╭─ GIVEN RECORDS

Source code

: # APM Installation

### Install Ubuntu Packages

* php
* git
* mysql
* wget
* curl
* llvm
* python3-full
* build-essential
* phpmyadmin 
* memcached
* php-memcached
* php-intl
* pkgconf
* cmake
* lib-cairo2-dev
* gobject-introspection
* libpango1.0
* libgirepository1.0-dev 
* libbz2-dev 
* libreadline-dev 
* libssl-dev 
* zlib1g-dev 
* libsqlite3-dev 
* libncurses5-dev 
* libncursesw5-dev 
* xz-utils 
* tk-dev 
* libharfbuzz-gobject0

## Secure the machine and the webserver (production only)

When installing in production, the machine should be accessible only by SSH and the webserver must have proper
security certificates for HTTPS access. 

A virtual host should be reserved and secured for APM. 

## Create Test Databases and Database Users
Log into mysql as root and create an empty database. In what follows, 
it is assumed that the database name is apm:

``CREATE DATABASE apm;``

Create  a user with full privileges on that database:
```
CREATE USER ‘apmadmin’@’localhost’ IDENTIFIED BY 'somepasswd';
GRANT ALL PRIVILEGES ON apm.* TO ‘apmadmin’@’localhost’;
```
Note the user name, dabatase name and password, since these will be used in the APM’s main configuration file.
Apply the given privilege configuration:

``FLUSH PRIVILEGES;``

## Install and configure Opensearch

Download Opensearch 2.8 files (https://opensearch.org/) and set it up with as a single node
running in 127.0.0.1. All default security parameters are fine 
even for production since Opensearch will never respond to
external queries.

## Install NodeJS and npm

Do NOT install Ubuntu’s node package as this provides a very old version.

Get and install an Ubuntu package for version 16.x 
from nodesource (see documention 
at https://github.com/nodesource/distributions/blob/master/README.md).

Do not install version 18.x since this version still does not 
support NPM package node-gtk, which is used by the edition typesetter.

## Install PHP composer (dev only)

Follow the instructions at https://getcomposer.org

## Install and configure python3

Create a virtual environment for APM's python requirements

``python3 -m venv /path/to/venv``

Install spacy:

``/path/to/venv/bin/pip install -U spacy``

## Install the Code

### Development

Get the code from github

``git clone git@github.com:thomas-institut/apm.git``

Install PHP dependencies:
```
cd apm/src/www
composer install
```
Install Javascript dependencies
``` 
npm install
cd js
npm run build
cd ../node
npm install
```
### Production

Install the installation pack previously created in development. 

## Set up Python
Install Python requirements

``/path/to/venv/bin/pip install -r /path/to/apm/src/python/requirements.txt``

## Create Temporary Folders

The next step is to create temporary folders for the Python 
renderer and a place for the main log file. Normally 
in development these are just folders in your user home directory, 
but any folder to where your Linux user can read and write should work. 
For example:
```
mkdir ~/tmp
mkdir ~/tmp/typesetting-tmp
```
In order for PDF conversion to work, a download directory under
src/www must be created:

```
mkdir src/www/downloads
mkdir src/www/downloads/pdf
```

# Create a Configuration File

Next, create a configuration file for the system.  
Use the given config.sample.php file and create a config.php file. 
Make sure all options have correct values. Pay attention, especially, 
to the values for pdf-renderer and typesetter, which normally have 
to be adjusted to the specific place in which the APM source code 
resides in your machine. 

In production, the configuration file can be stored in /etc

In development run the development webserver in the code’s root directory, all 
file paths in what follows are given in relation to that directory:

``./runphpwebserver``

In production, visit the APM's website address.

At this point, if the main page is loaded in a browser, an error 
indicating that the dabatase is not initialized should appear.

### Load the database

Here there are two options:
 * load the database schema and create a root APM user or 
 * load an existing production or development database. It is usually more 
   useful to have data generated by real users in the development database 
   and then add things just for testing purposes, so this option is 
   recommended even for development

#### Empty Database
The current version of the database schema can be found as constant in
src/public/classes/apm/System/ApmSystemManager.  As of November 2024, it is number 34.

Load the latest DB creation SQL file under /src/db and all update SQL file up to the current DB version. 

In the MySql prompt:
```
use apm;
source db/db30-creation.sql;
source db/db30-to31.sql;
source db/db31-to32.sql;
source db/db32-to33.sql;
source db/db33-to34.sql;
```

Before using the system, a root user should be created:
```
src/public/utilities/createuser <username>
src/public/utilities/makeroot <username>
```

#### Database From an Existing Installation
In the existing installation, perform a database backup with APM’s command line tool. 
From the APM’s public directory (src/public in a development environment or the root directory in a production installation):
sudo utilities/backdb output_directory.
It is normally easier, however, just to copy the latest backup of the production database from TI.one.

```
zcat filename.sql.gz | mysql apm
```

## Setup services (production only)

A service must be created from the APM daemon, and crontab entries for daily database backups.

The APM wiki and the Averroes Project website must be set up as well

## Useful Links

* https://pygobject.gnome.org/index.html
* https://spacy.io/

╰─
╭─ GIVEN RECORDS

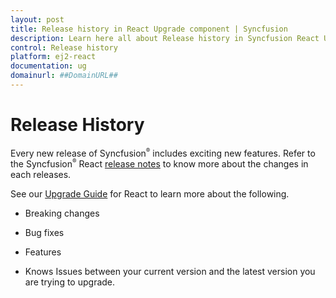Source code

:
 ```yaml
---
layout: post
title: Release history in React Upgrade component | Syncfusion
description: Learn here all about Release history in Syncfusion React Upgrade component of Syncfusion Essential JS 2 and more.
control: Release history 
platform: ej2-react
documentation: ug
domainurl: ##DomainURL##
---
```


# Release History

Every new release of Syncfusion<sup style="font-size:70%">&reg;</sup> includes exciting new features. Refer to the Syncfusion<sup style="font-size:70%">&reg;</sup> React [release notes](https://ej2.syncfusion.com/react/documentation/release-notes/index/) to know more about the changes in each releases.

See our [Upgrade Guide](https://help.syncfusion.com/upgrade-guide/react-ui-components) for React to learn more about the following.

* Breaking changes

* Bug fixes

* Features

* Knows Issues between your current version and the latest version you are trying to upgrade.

╰─
╭─ GIVEN RECORDS

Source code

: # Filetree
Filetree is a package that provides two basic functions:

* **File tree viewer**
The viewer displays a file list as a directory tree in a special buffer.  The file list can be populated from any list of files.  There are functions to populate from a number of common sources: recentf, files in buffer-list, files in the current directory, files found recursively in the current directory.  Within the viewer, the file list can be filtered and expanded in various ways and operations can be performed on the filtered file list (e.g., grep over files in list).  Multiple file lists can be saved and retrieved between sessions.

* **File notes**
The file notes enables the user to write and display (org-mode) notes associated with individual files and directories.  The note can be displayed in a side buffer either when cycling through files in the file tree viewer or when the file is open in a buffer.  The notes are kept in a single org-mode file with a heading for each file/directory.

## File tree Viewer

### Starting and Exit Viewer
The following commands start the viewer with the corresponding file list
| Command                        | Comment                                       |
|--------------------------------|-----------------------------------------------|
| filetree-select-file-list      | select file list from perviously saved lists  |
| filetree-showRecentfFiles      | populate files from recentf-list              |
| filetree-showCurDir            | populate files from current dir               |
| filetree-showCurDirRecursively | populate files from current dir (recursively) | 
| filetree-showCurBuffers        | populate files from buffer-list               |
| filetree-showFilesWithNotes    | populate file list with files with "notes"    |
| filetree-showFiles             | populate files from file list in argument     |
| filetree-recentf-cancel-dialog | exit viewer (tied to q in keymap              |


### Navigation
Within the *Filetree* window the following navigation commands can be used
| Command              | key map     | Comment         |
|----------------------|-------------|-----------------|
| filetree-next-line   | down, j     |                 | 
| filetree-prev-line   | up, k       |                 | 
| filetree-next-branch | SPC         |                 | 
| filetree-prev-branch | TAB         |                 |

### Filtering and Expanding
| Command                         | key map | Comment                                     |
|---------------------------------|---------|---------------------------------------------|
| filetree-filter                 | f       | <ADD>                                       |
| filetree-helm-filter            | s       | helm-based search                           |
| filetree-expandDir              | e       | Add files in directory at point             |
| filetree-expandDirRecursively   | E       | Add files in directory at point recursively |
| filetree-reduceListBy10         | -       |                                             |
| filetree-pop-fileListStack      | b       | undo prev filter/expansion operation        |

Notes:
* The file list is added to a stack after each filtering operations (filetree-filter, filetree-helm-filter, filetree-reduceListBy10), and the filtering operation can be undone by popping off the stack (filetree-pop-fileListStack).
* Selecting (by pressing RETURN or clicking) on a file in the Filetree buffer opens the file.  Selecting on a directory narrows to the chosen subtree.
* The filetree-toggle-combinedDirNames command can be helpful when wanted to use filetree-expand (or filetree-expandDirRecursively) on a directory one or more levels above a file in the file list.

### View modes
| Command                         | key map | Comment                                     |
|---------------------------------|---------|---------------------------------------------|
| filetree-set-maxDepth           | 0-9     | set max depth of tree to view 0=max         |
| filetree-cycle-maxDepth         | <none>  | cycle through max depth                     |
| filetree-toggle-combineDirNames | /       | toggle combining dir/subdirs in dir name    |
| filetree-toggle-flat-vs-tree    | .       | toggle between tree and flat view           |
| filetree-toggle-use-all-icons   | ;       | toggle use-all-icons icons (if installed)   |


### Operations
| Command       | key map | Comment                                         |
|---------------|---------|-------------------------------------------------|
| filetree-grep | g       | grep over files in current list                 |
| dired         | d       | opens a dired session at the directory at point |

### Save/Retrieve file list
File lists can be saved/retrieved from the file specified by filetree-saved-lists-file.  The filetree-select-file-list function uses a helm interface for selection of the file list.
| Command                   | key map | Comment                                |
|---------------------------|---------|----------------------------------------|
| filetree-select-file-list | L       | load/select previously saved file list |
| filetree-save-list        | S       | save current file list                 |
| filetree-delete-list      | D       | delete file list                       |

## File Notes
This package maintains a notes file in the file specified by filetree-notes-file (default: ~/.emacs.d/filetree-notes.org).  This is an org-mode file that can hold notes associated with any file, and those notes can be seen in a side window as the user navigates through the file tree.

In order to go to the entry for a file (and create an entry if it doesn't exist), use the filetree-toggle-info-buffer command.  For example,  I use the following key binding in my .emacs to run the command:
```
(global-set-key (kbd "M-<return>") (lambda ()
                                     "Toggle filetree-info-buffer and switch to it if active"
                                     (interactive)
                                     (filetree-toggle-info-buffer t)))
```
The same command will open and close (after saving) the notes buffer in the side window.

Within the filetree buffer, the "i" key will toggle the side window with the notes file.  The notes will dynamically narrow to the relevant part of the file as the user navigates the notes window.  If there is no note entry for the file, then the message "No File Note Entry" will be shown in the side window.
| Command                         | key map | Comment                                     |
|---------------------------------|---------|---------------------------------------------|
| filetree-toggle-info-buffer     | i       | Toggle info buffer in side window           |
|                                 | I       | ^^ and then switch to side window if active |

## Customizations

╰─

## BRIEF
In the listing above, locate the line with "in development these" and the line with "Use the given", then extract exactly those lines and every line between them, and nothing more.

## ANSWER BOX
in development these are just folders in your user home directory, 
but any folder to where your Linux user can read and write should work. 
For example:
```
mkdir ~/tmp
mkdir ~/tmp/typesetting-tmp
```
In order for PDF conversion to work, a download directory under
src/www must be created:

```
mkdir src/www/downloads
mkdir src/www/downloads/pdf
```

# Create a Configuration File

Next, create a configuration file for the system.  
Use the given config.sample.php file and create a config.php file. 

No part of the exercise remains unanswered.